• _Problem statement_: Lines below containing the word "This" should be copied out.

——————————

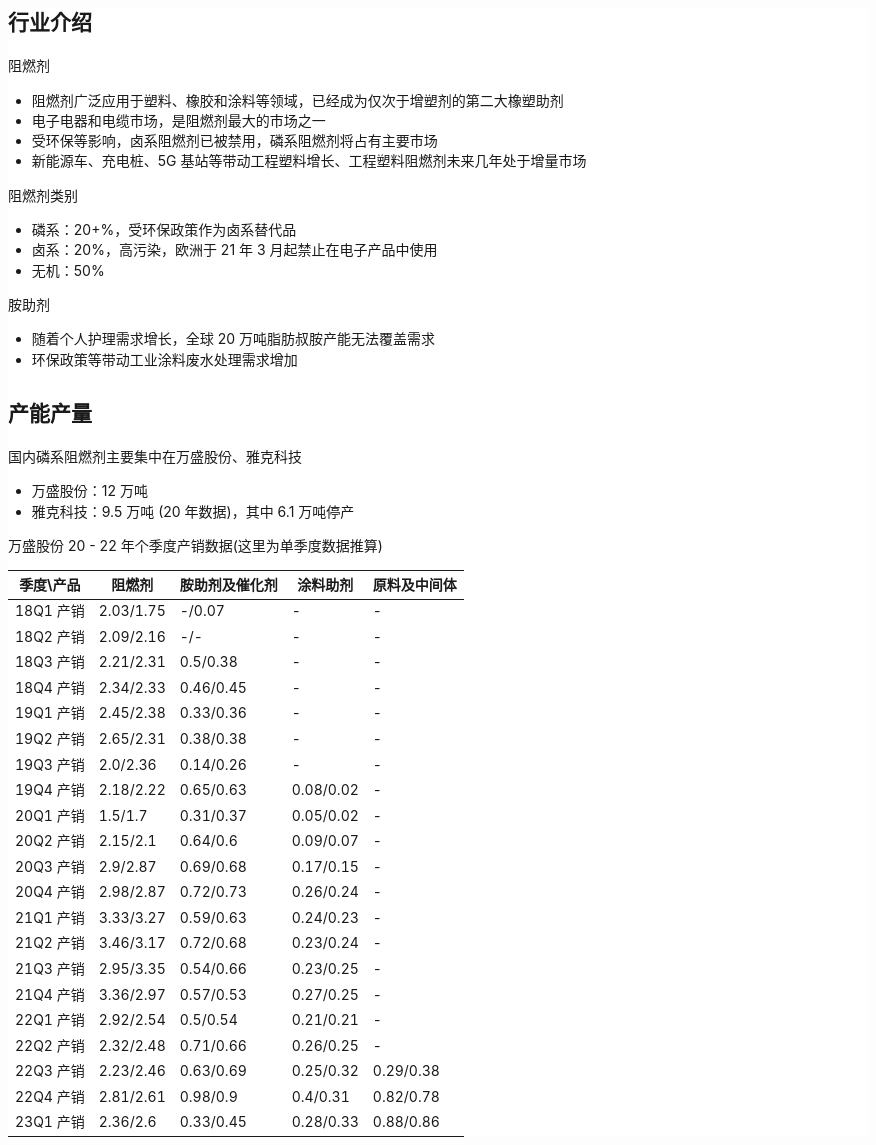 ## 行业介绍

阻燃剂

- 阻燃剂广泛应用于塑料、橡胶和涂料等领域，已经成为仅次于增塑剂的第二大橡塑助剂
- 电子电器和电缆市场，是阻燃剂最大的市场之一
- 受环保等影响，卤系阻燃剂已被禁用，磷系阻燃剂将占有主要市场
- 新能源车、充电桩、5G 基站等带动工程塑料增长、工程塑料阻燃剂未来几年处于增量市场

阻燃剂类别

- 磷系：20+%，受环保政策作为卤系替代品
- 卤系：20%，高污染，欧洲于 21 年 3 月起禁止在电子产品中使用
- 无机：50%

胺助剂

- 随着个人护理需求增长，全球 20 万吨脂肪叔胺产能无法覆盖需求
- 环保政策等带动工业涂料废水处理需求增加

## 产能产量

国内磷系阻燃剂主要集中在万盛股份、雅克科技

- 万盛股份：12 万吨
- 雅克科技：9.5 万吨 (20 年数据)，其中 6.1 万吨停产

万盛股份 20 - 22 年个季度产销数据(这里为单季度数据推算)

| 季度\产品 | 阻燃剂    | 胺助剂及催化剂 | 涂料助剂  | 原料及中间体 |
| --------- | --------- | -------------- | --------- | ------------ |
| 18Q1 产销 | 2.03/1.75 | -/0.07         | -         | -            |
| 18Q2 产销 | 2.09/2.16 | -/-            | -         | -            |
| 18Q3 产销 | 2.21/2.31 | 0.5/0.38       | -         | -            |
| 18Q4 产销 | 2.34/2.33 | 0.46/0.45      | -         | -            |
| 19Q1 产销 | 2.45/2.38 | 0.33/0.36      | -         | -            |
| 19Q2 产销 | 2.65/2.31 | 0.38/0.38      | -         | -            |
| 19Q3 产销 | 2.0/2.36  | 0.14/0.26      | -         | -            |
| 19Q4 产销 | 2.18/2.22 | 0.65/0.63      | 0.08/0.02 | -            |
| 20Q1 产销 | 1.5/1.7   | 0.31/0.37      | 0.05/0.02 | -            |
| 20Q2 产销 | 2.15/2.1  | 0.64/0.6       | 0.09/0.07 | -            |
| 20Q3 产销 | 2.9/2.87  | 0.69/0.68      | 0.17/0.15 | -            |
| 20Q4 产销 | 2.98/2.87 | 0.72/0.73      | 0.26/0.24 | -            |
| 21Q1 产销 | 3.33/3.27 | 0.59/0.63      | 0.24/0.23 | -            |
| 21Q2 产销 | 3.46/3.17 | 0.72/0.68      | 0.23/0.24 | -            |
| 21Q3 产销 | 2.95/3.35 | 0.54/0.66      | 0.23/0.25 | -            |
| 21Q4 产销 | 3.36/2.97 | 0.57/0.53      | 0.27/0.25 | -            |
| 22Q1 产销 | 2.92/2.54 | 0.5/0.54       | 0.21/0.21 | -            |
| 22Q2 产销 | 2.32/2.48 | 0.71/0.66      | 0.26/0.25 | -            |
| 22Q3 产销 | 2.23/2.46 | 0.63/0.69      | 0.25/0.32 | 0.29/0.38    |
| 22Q4 产销 | 2.81/2.61 | 0.98/0.9       | 0.4/0.31  | 0.82/0.78    |
| 23Q1 产销 | 2.36/2.6  | 0.33/0.45      | 0.28/0.33 | 0.88/0.86    |
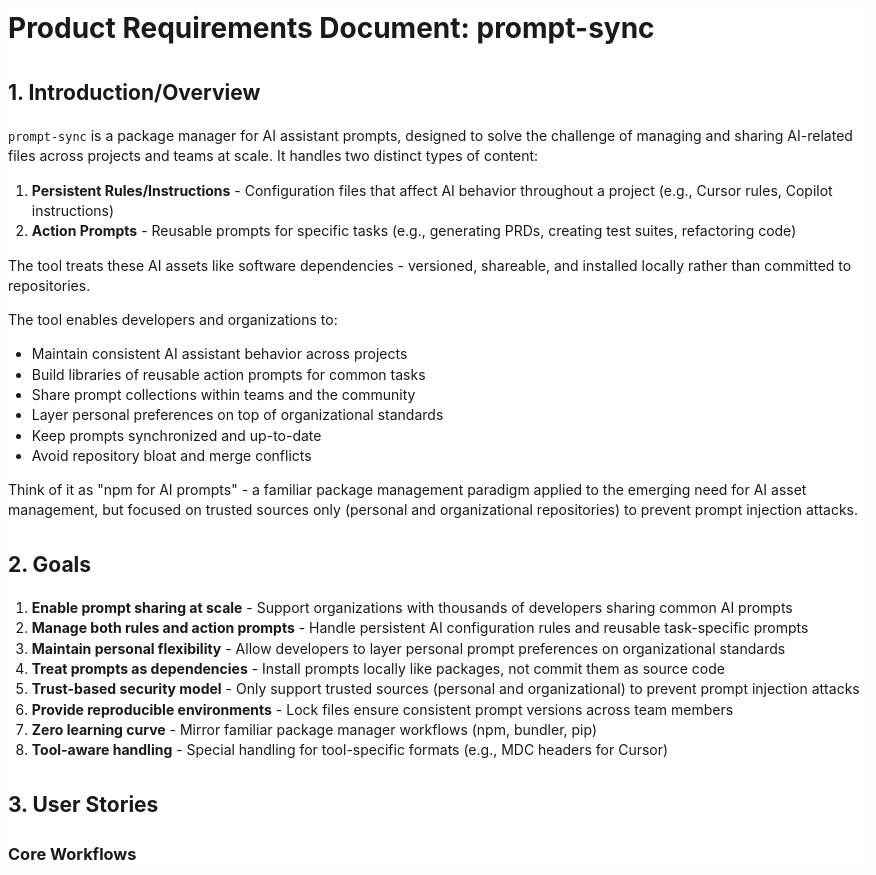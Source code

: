 # Product Requirements Document: prompt-sync

## 1. Introduction/Overview

`prompt-sync` is a package manager for AI assistant prompts, designed to solve the challenge of managing and sharing AI-related files across projects and teams at scale. It handles two distinct types of content:

1. **Persistent Rules/Instructions** - Configuration files that affect AI behavior throughout a project (e.g., Cursor rules, Copilot instructions)
2. **Action Prompts** - Reusable prompts for specific tasks (e.g., generating PRDs, creating test suites, refactoring code)

The tool treats these AI assets like software dependencies - versioned, shareable, and installed locally rather than committed to repositories.

The tool enables developers and organizations to:

- Maintain consistent AI assistant behavior across projects
- Build libraries of reusable action prompts for common tasks
- Share prompt collections within teams and the community
- Layer personal preferences on top of organizational standards
- Keep prompts synchronized and up-to-date
- Avoid repository bloat and merge conflicts

Think of it as "npm for AI prompts" - a familiar package management paradigm applied to the emerging need for AI asset management, but focused on trusted sources only (personal and organizational repositories) to prevent prompt injection attacks.

## 2. Goals

1. **Enable prompt sharing at scale** - Support organizations with thousands of developers sharing common AI prompts
2. **Manage both rules and action prompts** - Handle persistent AI configuration rules and reusable task-specific prompts
3. **Maintain personal flexibility** - Allow developers to layer personal prompt preferences on organizational standards
4. **Treat prompts as dependencies** - Install prompts locally like packages, not commit them as source code
5. **Trust-based security model** - Only support trusted sources (personal and organizational) to prevent prompt injection attacks
6. **Provide reproducible environments** - Lock files ensure consistent prompt versions across team members
7. **Zero learning curve** - Mirror familiar package manager workflows (npm, bundler, pip)
8. **Tool-aware handling** - Special handling for tool-specific formats (e.g., MDC headers for Cursor)

## 3. User Stories

### Core Workflows
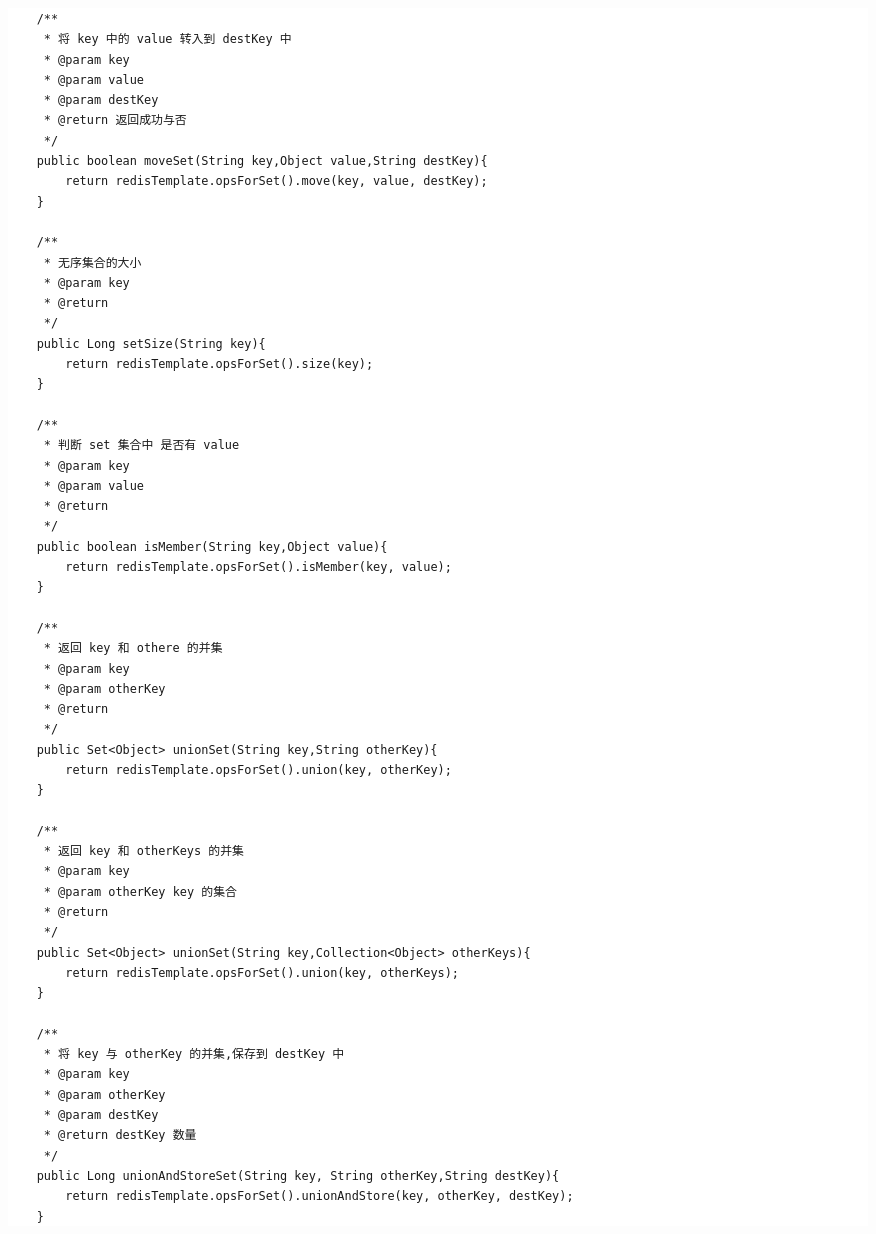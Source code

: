         /**
         * 将 key 中的 value 转入到 destKey 中
         * @param key
         * @param value
         * @param destKey
         * @return 返回成功与否
         */
        public boolean moveSet(String key,Object value,String destKey){
            return redisTemplate.opsForSet().move(key, value, destKey);
        }
        
        /**
         * 无序集合的大小
         * @param key
         * @return
         */
        public Long setSize(String key){
            return redisTemplate.opsForSet().size(key);
        }
        
        /**
         * 判断 set 集合中 是否有 value
         * @param key
         * @param value
         * @return
         */
        public boolean isMember(String key,Object value){
            return redisTemplate.opsForSet().isMember(key, value);
        }
        
        /**
         * 返回 key 和 othere 的并集
         * @param key
         * @param otherKey
         * @return
         */
        public Set<Object> unionSet(String key,String otherKey){
            return redisTemplate.opsForSet().union(key, otherKey);
        }
        
        /**
         * 返回 key 和 otherKeys 的并集
         * @param key
         * @param otherKey key 的集合
         * @return
         */
        public Set<Object> unionSet(String key,Collection<Object> otherKeys){
            return redisTemplate.opsForSet().union(key, otherKeys);
        }
        
        /**
         * 将 key 与 otherKey 的并集,保存到 destKey 中
         * @param key
         * @param otherKey
         * @param destKey
         * @return destKey 数量
         */
        public Long unionAndStoreSet(String key, String otherKey,String destKey){
            return redisTemplate.opsForSet().unionAndStore(key, otherKey, destKey);
        }
        
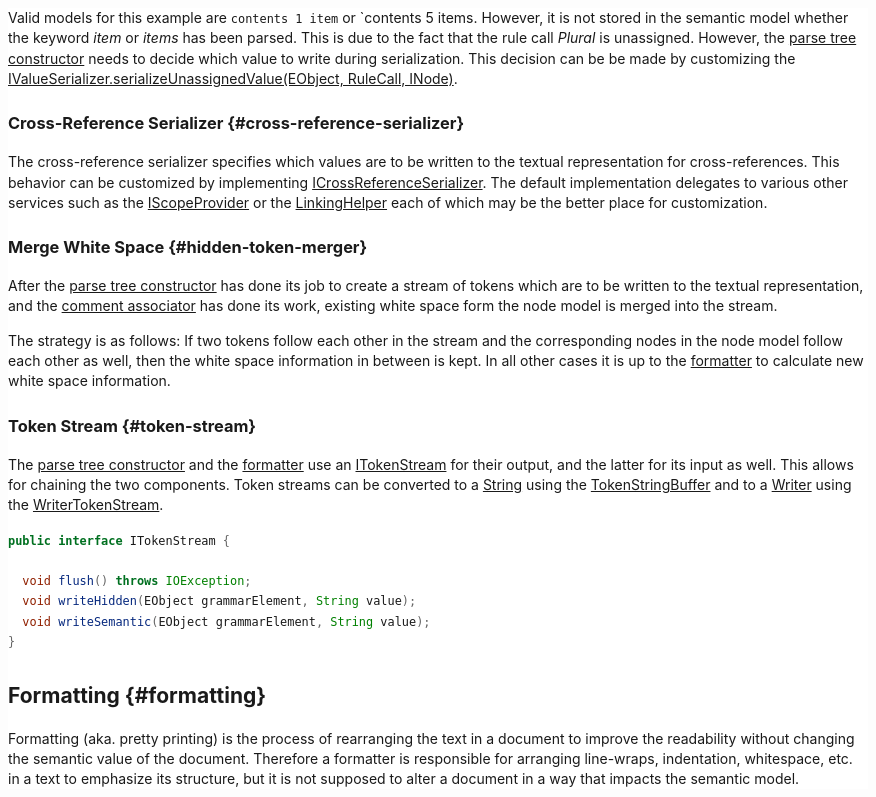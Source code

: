Valid models for this example are `contents 1 item` or `contents 5 items. However, it is not stored in the semantic model whether the keyword *item* or *items* has been parsed. This is due to the fact that the rule call *Plural* is unassigned. However, the [parse tree constructor](#parse-tree-constructor) needs to decide which value to write during serialization. This decision can be be made by customizing the [IValueSerializer.serializeUnassignedValue(EObject, RuleCall, INode)]({{site.src.xtext}}/plugins/org.eclipse.xtext/src/org/eclipse/xtext/parsetree/reconstr/ITokenSerializer.java).

### Cross-Reference Serializer {#cross-reference-serializer}

The cross-reference serializer specifies which values are to be written to the textual representation for cross-references. This behavior can be customized by implementing [ICrossReferenceSerializer]({{site.src.xtext}}/plugins/org.eclipse.xtext/src/org/eclipse/xtext/parsetree/reconstr/ITokenSerializer.java). The default implementation delegates to various other services such as the [IScopeProvider]({{site.src.xtext}}/plugins/org.eclipse.xtext/src/org/eclipse/xtext/scoping/IScopeProvider.java) or the [LinkingHelper]({{site.src.xtext}}/plugins/org.eclipse.xtext/src/org/eclipse/xtext/linking/impl/LinkingHelper.java) each of which may be the better place for customization.

### Merge White Space {#hidden-token-merger}

After the [parse tree constructor](#parse-tree-constructor) has done its job to create a stream of tokens which are to be written to the textual representation, and the [comment associator](#comment-associater) has done its work, existing white space form the node model is merged into the stream.

The strategy is as follows: If two tokens follow each other in the stream and the corresponding nodes in the node model follow each other as well, then the white space information in between is kept. In all other cases it is up to the [formatter](#formatting) to calculate new white space information.

### Token Stream {#token-stream}

The [parse tree constructor](#parse-tree-constructor) and the [formatter](#formatting) use an [ITokenStream]({{site.src.xtext}}/plugins/org.eclipse.xtext/src/org/eclipse/xtext/parsetree/reconstr/ITokenStream.java) for their output, and the latter for its input as well. This allows for chaining the two components. Token streams can be converted to a [String]({{site.javadoc.java}}/java/lang/String.html) using the [TokenStringBuffer]({{site.src.xtext}}/plugins/org.eclipse.xtext/src/org/eclipse/xtext/parsetree/reconstr/impl/TokenStringBuffer.java) and to a [Writer]({{site.javadoc.java}}/java/io/Writer.html) using the [WriterTokenStream]({{site.src.xtext}}/plugins/org.eclipse.xtext/src/org/eclipse/xtext/parsetree/reconstr/impl/WriterTokenStream.java).

```java
public interface ITokenStream {

  void flush() throws IOException;
  void writeHidden(EObject grammarElement, String value);
  void writeSemantic(EObject grammarElement, String value);
}
```

## Formatting {#formatting}

Formatting (aka. pretty printing) is the process of rearranging the text in a document to improve the readability without changing the semantic value of the document. Therefore a formatter is responsible for arranging line-wraps, indentation, whitespace, etc. in a text to emphasize its structure, but it is not supposed to alter a document in a way that impacts the semantic model.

——————————

• _Exercise response_:
:Valid models for this example are `contents 1 item` or `contents 5 items. However, it is not stored in the semantic model whether the keyword *item* or *items* has been parsed. This is due to the fact that the rule call *Plural* is unassigned. However, the [parse tree constructor](#parse-tree-constructor) needs to decide which value to write during serialization. This decision can be be made by customizing the [IValueSerializer.serializeUnassignedValue(EObject, RuleCall, INode)]({{site.src.xtext}}/plugins/org.eclipse.xtext/src/org/eclipse/xtext/parsetree/reconstr/ITokenSerializer.java).
The cross-reference serializer specifies which values are to be written to the textual representation for cross-references. This behavior can be customized by implementing [ICrossReferenceSerializer]({{site.src.xtext}}/plugins/org.eclipse.xtext/src/org/eclipse/xtext/parsetree/reconstr/ITokenSerializer.java). The default implementation delegates to various other services such as the [IScopeProvider]({{site.src.xtext}}/plugins/org.eclipse.xtext/src/org/eclipse/xtext/scoping/IScopeProvider.java) or the [LinkingHelper]({{site.src.xtext}}/plugins/org.eclipse.xtext/src/org/eclipse/xtext/linking/impl/LinkingHelper.java) each of which may be the better place for customization.
The [parse tree constructor](#parse-tree-constructor) and the [formatter](#formatting) use an [ITokenStream]({{site.src.xtext}}/plugins/org.eclipse.xtext/src/org/eclipse/xtext/parsetree/reconstr/ITokenStream.java) for their output, and the latter for its input as well. This allows for chaining the two components. Token streams can be converted to a [String]({{site.javadoc.java}}/java/lang/String.html) using the [TokenStringBuffer]({{site.src.xtext}}/plugins/org.eclipse.xtext/src/org/eclipse/xtext/parsetree/reconstr/impl/TokenStringBuffer.java) and to a [Writer]({{site.javadoc.java}}/java/io/Writer.html) using the [WriterTokenStream]({{site.src.xtext}}/plugins/org.eclipse.xtext/src/org/eclipse/xtext/parsetree/reconstr/impl/WriterTokenStream.java).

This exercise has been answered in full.